Sebelum suara dan guncangan ledakan mencapai Hyzoska, ia melihat sekilas pasukan iblis bermandikan cairan hitam. Saat ia menyaksikan pasukan itu menyemburkan serpihan daging dan darah ke mana-mana, ratapan kematian memenuhi udara, ia akhirnya tersadar. Ia pikir ia hanya perlu menghadapi sekitar seratus prajurit, tetapi esensi pertempuran terletak pada seberapa efektif seseorang dapat mengurangi jumlah musuh—tidak peduli berapa banyak orang yang telah berkumpul di sana.
“Apa?! Kenapa mereka tidak menggunakannya di pertempuran awal?!” geram Hyzoska.
“Kau kena umpan. Kau baru akan menarik talinya setelah ikannya menggigit,” jelas Naga Unggul, terdengar geli. “Penyihir itu mungkin sudah tua, tapi tak heran dia bisa bertahan di Arilai selama ini. Dia kejam.”

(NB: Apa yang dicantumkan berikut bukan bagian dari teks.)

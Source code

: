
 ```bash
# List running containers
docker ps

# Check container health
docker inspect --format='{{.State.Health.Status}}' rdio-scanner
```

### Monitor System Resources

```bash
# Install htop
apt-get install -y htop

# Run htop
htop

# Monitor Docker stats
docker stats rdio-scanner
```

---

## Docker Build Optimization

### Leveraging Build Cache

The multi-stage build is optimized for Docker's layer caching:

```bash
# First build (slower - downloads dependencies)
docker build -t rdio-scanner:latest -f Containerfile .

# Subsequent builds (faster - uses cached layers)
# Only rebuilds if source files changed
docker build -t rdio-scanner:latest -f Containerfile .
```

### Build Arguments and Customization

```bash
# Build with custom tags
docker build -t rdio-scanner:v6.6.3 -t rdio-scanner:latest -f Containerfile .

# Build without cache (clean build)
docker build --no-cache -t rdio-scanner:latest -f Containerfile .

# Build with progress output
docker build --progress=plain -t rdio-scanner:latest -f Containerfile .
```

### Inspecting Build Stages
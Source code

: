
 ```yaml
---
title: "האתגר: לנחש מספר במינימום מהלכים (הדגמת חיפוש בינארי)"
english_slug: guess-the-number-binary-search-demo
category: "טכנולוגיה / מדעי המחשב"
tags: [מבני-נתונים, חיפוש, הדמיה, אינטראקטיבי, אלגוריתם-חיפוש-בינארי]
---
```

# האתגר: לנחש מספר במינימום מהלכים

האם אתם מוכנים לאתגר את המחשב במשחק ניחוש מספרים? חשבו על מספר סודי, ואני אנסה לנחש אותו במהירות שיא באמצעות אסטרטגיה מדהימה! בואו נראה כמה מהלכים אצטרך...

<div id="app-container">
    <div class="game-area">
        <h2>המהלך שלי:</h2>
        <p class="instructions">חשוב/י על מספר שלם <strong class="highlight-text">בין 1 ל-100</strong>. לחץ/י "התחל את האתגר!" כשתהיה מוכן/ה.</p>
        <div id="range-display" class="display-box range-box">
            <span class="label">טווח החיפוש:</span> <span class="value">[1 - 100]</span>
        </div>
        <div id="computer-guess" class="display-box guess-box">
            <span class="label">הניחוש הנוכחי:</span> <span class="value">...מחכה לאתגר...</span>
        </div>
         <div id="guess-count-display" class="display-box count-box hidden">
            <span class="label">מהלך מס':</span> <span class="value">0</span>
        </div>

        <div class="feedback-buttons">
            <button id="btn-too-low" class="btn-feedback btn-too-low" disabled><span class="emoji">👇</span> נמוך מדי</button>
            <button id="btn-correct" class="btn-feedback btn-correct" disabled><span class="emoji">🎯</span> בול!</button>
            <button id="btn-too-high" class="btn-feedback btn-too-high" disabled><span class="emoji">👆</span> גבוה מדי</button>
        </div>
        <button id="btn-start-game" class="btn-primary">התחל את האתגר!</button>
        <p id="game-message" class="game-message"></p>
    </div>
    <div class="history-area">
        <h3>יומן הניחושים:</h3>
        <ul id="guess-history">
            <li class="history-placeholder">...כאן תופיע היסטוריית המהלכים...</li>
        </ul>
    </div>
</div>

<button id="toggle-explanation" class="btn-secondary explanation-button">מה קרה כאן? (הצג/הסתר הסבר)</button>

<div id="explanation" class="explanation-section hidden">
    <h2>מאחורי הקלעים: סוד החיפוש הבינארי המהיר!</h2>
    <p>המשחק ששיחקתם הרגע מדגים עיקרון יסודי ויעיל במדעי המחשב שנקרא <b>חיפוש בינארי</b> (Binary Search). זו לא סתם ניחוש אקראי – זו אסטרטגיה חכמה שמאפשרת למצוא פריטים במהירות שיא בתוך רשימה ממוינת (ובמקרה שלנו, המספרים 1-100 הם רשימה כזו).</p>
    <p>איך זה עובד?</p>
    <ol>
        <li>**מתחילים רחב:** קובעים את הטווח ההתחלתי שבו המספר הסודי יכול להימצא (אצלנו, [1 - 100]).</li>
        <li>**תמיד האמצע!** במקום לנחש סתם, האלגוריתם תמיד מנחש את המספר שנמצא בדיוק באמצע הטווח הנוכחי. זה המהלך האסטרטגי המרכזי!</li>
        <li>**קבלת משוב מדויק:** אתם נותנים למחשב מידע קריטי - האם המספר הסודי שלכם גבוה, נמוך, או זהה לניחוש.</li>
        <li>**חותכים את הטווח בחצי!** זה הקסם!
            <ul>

Sang jenderal tak sanggup menghentikan naga itu saat ia pergi. Ia ingin sekali melihat siapa pun yang berani. Naga Terkemuka berjalan lurus menembus bukit pasir, menginjak para prajurit pasukan iblis yang gugur, dan menuju oasis tempat labirin kuno berada.
“Apa maksudnya ini…?! Naga Terkemuka akan pergi ke labirin kuno dan menyuruh kita menyerbunya? Bagaimana ini bukan pengkhianatan?!”
Amarah membara dalam diri sang jenderal, dan ia ingin sekali mencengkeram kepala Naga Terkemuka dan berteriak sekeras-kerasnya. Ia ingin berteriak meratapi semua kekonyolan ini, tetapi sekarang bukan saatnya. Sebagai seorang jenderal yang memimpin pasukan, ia harus hidup dengan akal sehatnya. Masa depan para iblis akan ditentukan di sini. Ia gemetar, mati-matian berusaha menahan amarahnya sambil menatap matahari terbenam.
Beberapa saat kemudian, pasukan iblis menghentikan invasi mereka ke labirin kuno dan berbalik arah, bergerak ke selatan. Sebuah menara kuno menanti mereka di sana, tempat puluhan ribu prajurit iblis akan menghadapi pertempuran tak terduga.